= George Edward Backus =

American geophysicist

George Edward Backus (born May 24, 1930) is an American geophysicist, best known for his work with J. Freeman Gilbert on inverse methods for geophysical data. He is also notably credited with advancing the dynamo theory on the origin of the Earth's magnetic field.

Born in Chicago, Backus did his undergraduate and graduate training at the University of Chicago, receiving a M.S. in mathematics in 1950 and a Ph.D. in physics in 1956. During 1957–1958 he worked as a physicist in Project Matterhorn in Princeton, then moving to MIT for two years as assistant professor of mathematics. In 1960 he moved to Scripps Institution of Oceanography and the associated University of California, San Diego where he has spent the rest of his career. Backus was professor of geophysics until 1994, and subsequently a research professor of geophysics. His brother Milo was also a geophysicist.

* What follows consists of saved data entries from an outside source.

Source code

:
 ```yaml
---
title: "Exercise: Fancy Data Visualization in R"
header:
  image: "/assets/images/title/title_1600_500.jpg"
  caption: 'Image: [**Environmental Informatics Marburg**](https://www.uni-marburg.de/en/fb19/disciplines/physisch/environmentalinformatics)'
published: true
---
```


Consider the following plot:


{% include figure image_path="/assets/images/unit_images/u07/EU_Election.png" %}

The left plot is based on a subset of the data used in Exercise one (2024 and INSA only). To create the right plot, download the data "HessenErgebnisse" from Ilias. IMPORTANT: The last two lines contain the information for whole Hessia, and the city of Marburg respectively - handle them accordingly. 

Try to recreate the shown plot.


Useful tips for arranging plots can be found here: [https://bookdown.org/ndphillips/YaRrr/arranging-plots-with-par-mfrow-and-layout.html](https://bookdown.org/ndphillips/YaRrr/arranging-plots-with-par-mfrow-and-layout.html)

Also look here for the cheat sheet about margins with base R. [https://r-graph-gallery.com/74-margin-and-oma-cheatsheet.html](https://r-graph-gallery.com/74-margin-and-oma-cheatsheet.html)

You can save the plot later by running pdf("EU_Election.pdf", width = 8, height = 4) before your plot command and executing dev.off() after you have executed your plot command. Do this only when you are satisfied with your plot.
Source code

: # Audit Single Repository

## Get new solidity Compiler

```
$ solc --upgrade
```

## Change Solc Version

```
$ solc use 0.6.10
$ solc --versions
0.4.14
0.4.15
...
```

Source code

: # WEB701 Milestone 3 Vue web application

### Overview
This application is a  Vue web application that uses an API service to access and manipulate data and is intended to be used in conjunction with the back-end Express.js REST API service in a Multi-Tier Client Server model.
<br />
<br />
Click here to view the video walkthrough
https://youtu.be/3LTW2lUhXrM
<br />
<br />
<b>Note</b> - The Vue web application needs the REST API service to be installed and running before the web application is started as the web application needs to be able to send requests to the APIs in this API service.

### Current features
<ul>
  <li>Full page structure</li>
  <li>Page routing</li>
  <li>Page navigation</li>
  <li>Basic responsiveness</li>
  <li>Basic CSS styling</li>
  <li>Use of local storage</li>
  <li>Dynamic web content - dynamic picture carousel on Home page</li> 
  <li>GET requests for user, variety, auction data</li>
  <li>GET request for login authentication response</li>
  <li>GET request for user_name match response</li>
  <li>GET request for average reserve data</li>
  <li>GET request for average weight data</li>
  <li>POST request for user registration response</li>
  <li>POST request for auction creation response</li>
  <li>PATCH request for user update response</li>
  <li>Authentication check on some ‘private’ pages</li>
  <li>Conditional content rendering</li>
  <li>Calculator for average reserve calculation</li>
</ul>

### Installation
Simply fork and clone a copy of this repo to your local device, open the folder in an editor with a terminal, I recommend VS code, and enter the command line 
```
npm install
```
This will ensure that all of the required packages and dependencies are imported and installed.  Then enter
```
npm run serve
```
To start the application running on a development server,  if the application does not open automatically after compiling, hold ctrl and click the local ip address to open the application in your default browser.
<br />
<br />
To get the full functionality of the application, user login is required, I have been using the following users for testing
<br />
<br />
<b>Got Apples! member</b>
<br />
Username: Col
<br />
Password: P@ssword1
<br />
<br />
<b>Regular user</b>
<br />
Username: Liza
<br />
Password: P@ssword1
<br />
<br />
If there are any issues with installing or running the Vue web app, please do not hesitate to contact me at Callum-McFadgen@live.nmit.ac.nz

Backus is the winner of many awards, including the Gold Medal of the Royal Astronomical Society (1986) and the John Adam Fleming Medal of the American Geophysical Union (1986), and he was elected a fellow of the American Geophysical Union (1967) and of the John Simon Guggenheim Memorial Foundation (1963 and 1970). He is an elected member of the National Academy of Sciences, the American Academy of Arts and Sciences, and of the Académie des Sciences of France.